The book of Proverbs is a gospel book, because it is part of the Bible. That means the book of Proverbs is good news for bad people. It is about grace for sinners. It is about hope for failures. It is about wisdom for idiots. This book is Jesus himself coming to us as our counselor, as our sage, as our life coach.

If this is true, and I believe that it is, what is Jesus saying about wealth in Proverbs 10.15?

I think that he is saying that there are two equal and opposite failures we can have in regards to wealth.  We can rely too much on our wealth: A rich man’s wealth is his strong city.  [Which suddenly reminds me of Tevya’s wish in Fiddler on the Roof : “May God strike me with riches, and may I never recover!”] Rather than trust in God, the rich trust in their wealth, this works very well…until the wealth is suddenly destroyed.  “Go ahead,” Solomon seems to say, “see how well your wealth will protect you.”
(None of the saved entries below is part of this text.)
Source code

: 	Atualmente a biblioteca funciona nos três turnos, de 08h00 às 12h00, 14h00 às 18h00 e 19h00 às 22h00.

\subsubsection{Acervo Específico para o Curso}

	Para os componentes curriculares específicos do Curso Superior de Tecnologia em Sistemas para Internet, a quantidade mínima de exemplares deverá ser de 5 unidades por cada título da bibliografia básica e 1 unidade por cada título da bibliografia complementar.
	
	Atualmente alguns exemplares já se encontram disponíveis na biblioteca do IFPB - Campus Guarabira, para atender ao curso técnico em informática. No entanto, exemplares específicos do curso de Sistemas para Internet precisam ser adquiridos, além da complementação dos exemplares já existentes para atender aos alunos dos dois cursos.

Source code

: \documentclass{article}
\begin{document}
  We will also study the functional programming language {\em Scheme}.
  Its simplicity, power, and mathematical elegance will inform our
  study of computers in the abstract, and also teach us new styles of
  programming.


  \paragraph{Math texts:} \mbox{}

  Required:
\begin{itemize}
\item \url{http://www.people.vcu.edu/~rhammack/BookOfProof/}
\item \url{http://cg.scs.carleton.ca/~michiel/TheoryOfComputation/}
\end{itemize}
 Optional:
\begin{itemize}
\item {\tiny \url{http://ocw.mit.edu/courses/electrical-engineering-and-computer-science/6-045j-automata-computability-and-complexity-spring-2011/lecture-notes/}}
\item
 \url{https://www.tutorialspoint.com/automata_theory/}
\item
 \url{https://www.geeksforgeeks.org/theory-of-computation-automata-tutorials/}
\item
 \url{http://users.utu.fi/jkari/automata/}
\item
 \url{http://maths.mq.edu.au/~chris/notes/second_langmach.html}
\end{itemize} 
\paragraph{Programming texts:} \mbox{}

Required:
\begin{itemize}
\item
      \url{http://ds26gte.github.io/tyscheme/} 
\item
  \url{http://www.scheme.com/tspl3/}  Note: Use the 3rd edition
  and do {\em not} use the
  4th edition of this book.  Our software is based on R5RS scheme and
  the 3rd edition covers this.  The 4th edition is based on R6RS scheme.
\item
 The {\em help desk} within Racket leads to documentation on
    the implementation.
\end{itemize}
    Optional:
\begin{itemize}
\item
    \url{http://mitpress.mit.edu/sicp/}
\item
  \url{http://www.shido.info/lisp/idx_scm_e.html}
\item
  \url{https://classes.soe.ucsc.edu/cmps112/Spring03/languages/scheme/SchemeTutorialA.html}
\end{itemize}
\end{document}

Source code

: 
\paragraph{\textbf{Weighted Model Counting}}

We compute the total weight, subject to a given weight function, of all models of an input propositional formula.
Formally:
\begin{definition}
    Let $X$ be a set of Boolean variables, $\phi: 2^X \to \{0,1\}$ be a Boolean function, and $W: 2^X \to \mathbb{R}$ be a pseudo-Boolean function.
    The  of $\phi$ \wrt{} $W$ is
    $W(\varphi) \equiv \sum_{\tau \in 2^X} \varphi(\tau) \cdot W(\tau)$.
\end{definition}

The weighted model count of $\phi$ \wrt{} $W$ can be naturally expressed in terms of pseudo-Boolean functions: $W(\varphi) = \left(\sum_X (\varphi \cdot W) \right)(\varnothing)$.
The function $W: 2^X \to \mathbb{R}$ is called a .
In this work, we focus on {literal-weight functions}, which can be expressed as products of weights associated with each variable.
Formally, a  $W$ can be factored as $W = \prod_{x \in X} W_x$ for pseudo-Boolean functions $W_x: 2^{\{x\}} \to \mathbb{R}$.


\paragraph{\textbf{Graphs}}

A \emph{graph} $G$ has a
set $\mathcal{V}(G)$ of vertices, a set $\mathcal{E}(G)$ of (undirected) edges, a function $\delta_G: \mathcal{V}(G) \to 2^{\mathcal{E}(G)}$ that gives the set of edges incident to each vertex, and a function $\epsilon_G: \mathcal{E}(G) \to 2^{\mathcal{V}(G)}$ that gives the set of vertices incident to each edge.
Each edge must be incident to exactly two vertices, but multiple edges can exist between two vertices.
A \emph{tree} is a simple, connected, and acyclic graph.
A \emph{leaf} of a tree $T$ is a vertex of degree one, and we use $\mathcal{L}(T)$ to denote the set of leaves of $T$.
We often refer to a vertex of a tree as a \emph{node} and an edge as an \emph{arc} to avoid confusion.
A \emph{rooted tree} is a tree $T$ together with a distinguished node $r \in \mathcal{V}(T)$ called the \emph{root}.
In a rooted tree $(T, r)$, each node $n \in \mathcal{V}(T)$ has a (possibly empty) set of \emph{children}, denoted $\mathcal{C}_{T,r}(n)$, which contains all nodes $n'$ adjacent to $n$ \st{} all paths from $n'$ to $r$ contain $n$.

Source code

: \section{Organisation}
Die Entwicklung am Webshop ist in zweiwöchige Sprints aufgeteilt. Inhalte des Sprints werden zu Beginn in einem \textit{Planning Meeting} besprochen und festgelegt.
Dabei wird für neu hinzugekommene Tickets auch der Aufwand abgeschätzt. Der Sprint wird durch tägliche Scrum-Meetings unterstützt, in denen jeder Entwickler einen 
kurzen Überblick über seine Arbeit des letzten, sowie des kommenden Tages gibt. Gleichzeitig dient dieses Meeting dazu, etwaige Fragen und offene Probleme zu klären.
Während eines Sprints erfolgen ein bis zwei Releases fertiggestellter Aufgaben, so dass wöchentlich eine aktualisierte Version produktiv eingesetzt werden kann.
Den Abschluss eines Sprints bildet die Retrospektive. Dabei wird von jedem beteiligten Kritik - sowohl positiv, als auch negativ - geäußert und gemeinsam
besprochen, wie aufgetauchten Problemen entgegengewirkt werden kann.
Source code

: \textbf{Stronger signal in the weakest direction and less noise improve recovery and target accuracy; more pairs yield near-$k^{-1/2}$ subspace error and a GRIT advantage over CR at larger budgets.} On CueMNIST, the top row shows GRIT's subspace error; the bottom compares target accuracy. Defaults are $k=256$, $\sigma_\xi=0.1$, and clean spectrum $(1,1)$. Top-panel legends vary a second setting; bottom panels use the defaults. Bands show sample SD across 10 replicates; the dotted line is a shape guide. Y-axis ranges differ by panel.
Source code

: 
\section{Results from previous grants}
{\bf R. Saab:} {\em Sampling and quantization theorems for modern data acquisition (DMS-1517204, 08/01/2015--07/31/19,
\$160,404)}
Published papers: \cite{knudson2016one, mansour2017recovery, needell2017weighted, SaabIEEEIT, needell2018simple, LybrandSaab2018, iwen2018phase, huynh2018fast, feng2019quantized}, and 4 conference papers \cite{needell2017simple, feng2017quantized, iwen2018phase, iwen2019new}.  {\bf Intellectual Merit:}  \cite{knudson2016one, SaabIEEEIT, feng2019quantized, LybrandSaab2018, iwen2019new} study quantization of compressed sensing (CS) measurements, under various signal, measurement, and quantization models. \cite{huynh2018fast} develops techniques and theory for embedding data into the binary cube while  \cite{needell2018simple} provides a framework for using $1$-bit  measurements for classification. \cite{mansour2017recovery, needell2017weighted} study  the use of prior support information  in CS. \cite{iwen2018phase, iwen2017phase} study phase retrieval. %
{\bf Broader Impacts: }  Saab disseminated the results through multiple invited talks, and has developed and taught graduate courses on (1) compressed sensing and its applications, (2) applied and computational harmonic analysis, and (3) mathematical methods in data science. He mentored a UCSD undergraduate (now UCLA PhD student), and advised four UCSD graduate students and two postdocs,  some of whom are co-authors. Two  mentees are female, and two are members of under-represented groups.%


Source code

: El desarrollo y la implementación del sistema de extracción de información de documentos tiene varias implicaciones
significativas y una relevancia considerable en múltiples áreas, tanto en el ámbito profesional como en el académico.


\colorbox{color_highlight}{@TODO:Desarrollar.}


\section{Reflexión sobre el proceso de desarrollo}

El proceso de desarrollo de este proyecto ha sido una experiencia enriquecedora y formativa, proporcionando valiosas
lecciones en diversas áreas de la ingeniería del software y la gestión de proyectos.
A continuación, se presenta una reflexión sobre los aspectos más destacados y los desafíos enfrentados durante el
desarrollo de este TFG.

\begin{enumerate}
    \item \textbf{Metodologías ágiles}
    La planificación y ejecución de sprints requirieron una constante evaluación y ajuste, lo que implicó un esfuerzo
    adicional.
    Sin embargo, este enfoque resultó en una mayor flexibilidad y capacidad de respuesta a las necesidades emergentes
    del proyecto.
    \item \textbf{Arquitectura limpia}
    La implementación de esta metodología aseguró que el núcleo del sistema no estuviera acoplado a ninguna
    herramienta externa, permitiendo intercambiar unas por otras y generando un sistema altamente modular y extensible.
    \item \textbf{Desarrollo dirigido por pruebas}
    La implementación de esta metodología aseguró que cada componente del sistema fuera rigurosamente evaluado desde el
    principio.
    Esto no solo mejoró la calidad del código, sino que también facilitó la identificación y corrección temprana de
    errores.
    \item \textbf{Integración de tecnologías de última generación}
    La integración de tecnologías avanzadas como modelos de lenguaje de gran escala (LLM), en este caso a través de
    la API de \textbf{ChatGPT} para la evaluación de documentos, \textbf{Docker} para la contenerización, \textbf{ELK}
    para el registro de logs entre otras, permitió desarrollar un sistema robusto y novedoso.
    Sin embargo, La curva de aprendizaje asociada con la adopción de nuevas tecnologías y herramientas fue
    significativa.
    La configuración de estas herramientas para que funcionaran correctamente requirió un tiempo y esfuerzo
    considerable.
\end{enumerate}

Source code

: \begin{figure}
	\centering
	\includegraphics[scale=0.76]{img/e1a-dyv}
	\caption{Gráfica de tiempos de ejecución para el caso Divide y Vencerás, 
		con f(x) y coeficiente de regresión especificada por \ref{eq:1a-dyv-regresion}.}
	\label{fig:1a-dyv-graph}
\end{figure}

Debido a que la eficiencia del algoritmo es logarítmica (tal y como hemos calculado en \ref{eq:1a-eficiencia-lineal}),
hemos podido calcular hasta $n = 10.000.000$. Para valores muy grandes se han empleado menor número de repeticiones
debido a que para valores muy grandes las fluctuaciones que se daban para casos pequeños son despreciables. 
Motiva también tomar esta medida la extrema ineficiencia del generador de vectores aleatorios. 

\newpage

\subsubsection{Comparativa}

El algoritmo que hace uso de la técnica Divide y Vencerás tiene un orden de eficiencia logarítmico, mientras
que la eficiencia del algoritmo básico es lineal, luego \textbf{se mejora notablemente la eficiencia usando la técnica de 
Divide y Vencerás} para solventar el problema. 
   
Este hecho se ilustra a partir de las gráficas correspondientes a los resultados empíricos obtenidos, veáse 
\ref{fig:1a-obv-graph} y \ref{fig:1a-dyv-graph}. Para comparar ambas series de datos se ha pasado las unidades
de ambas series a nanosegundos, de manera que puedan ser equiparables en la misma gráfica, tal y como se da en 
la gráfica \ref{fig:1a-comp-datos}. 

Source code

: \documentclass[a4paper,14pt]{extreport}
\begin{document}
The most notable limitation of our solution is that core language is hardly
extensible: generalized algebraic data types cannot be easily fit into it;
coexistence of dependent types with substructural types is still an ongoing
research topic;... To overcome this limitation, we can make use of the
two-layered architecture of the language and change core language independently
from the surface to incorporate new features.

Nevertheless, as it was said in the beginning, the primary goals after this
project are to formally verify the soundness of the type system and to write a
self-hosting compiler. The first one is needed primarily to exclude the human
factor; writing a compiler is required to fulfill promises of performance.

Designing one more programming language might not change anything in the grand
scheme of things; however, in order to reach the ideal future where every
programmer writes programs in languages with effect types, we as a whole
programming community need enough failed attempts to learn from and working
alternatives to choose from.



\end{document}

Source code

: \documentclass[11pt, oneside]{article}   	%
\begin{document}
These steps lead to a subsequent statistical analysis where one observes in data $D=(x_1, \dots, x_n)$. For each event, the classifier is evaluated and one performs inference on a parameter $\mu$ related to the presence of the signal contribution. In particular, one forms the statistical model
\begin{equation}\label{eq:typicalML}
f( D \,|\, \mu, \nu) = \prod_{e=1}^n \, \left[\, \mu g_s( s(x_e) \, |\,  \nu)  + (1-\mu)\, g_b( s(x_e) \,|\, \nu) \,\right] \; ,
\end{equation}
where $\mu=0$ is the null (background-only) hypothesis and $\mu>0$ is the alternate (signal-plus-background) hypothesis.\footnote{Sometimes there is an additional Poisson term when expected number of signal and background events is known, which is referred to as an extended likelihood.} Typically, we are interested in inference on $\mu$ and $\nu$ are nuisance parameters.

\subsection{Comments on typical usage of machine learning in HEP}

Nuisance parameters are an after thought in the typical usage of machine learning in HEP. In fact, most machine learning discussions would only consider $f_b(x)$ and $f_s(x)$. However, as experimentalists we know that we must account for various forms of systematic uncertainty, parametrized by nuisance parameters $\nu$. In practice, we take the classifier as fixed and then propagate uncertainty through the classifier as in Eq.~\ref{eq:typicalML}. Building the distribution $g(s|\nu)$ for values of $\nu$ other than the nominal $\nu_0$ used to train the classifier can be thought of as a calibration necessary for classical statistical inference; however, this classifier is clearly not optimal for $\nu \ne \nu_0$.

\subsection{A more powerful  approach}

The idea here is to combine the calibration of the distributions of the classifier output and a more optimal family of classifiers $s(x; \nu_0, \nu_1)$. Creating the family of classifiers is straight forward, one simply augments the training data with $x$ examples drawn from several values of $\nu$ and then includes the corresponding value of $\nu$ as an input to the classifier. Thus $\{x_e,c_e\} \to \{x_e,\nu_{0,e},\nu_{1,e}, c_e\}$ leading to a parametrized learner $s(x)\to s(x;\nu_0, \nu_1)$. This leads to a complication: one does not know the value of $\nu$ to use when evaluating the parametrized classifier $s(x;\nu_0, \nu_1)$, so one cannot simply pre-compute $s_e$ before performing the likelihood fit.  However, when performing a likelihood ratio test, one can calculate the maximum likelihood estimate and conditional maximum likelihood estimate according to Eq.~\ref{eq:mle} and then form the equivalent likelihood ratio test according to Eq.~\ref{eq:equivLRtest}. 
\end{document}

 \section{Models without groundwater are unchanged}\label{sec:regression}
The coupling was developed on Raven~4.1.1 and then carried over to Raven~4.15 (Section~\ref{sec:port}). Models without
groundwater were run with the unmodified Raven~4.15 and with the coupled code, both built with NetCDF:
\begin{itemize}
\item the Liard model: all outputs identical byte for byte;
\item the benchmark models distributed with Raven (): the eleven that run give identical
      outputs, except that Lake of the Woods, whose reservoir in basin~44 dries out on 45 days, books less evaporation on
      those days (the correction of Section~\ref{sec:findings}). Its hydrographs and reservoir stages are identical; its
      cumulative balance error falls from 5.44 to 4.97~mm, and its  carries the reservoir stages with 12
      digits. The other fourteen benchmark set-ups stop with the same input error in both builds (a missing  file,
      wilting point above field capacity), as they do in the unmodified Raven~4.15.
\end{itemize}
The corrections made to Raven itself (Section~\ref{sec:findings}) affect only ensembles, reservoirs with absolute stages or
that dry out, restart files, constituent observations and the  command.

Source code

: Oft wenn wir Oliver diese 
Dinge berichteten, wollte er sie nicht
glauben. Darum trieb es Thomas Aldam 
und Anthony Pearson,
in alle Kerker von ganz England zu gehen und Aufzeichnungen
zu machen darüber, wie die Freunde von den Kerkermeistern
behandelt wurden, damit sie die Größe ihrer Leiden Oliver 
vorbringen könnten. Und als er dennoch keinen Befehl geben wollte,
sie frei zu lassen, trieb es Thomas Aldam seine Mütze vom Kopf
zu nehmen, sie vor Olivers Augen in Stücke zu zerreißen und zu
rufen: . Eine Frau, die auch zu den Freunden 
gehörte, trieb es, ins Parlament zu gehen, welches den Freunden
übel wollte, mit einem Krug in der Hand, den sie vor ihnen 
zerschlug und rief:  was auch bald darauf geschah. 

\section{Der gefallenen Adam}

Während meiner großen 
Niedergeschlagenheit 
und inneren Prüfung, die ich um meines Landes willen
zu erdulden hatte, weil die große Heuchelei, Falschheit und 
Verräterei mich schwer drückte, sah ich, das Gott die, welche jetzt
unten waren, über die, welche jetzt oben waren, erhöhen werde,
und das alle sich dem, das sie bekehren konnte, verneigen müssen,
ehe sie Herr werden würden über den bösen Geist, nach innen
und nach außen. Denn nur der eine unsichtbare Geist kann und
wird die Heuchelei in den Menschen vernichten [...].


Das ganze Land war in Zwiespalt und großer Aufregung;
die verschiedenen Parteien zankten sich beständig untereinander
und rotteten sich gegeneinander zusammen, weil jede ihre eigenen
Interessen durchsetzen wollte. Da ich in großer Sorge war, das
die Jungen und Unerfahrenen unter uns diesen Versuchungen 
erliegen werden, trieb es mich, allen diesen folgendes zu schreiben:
On the other hand, we can go to the opposite extreme and despise wealth.  We can read the first part of the verse and say to ourselves, “well, if wealth is a bad place to put our trust, then I will do the opposite and embrace poverty.  I will despise wealth!”

This approach will get you no further down the road of wisdom than an over reliance on money.  There is no automatic virtue in poverty, indeed, many times it is just the opposite, poverty leads to many other problems and difficulties.

I love Tevya’s comments about poverty in Fiddler on the Roof:

 Oh, dear Lord. You made many many poor people. I realize, of course, it’s no shame to be poor… but it’s no great honor either. So what would be so terrible… if I had a small fortune?

The Tyndale Commentary summarizes the message here as: Don’t despise money.

Jesus calls us to lives of balance.  We should neither rely on our money, nor should we embrace poverty as if it were a spiritual virtue.